Take the lines below between the one holding "irreversible porque las" and the one holding "tipo Maksutov, la", inclusive, and copy them exactly. Add nothing.

● **Information provided**
□ □ □
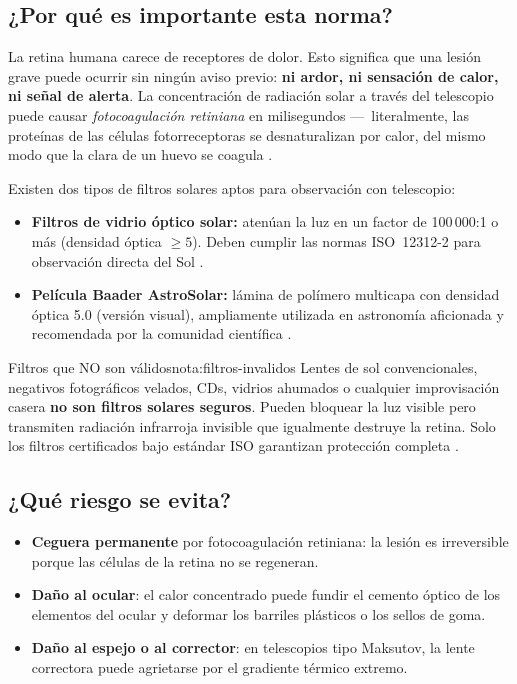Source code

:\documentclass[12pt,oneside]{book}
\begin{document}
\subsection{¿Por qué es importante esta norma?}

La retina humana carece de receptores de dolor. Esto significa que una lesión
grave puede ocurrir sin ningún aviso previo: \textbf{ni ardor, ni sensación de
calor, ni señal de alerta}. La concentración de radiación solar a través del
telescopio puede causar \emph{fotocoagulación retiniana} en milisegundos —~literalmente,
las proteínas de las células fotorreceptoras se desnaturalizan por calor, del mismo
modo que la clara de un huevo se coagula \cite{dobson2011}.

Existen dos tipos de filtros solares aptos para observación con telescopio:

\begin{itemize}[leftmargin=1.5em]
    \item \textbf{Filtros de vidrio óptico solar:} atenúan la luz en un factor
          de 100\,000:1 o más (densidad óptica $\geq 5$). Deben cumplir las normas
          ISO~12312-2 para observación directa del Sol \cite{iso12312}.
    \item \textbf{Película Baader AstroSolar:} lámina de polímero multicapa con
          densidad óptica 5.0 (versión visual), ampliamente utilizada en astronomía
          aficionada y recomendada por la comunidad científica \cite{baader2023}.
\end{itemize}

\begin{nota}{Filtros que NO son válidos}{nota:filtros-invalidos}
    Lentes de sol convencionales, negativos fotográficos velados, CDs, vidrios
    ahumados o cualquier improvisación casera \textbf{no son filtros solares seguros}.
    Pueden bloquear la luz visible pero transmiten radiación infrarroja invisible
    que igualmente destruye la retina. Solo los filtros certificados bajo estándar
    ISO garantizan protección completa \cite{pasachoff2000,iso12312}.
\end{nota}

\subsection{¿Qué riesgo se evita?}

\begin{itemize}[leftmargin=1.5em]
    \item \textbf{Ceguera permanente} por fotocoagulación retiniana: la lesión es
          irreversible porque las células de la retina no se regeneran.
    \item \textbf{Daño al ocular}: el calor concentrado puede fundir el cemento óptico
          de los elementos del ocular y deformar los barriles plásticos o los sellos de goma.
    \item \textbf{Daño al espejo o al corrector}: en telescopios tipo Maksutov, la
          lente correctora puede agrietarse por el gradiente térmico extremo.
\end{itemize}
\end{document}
□ □ □
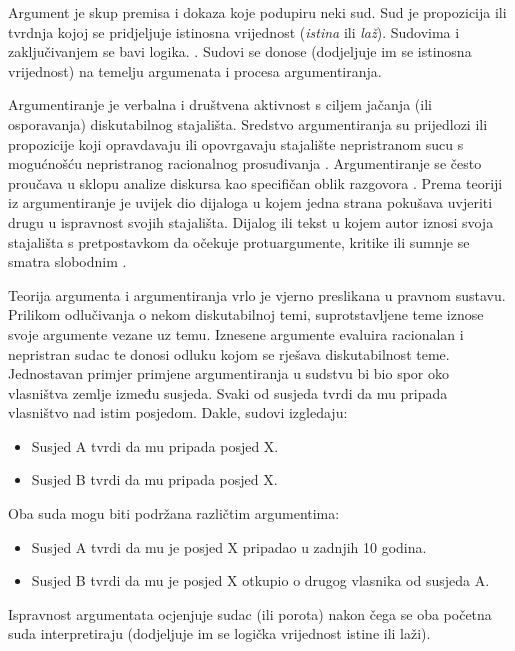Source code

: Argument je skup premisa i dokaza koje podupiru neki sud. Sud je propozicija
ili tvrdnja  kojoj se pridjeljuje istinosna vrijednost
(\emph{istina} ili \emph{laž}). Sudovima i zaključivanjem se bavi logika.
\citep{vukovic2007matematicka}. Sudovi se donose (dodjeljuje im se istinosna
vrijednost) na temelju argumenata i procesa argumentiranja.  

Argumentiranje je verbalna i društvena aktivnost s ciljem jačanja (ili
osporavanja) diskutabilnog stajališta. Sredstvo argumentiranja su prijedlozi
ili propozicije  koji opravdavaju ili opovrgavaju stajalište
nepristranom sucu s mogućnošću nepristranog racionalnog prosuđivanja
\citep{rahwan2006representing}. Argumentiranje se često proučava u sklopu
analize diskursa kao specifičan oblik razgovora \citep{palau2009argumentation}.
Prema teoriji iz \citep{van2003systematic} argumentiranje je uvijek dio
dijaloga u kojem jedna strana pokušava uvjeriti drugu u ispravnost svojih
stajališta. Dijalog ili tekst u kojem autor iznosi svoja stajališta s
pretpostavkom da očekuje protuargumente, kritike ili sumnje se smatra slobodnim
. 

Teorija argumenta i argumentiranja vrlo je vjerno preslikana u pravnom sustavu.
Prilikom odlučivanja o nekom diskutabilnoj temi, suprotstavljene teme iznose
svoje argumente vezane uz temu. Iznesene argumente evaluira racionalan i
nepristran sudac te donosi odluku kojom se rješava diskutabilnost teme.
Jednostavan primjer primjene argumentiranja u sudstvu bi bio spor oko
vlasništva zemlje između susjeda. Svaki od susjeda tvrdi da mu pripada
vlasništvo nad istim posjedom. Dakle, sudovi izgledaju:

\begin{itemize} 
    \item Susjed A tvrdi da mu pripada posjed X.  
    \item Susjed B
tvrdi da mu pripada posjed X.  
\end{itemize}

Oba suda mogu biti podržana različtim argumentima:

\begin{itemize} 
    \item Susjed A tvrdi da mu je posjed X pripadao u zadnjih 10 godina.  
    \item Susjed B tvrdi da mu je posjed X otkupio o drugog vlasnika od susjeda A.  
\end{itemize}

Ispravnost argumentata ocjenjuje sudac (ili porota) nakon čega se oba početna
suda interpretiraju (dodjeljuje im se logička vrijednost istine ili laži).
□ □ □
● **Output for this exercise**
          irreversible porque las células de la retina no se regeneran.
    \item \textbf{Daño al ocular}: el calor concentrado puede fundir el cemento óptico
          de los elementos del ocular y deformar los barriles plásticos o los sellos de goma.
    \item \textbf{Daño al espejo o al corrector}: en telescopios tipo Maksutov, la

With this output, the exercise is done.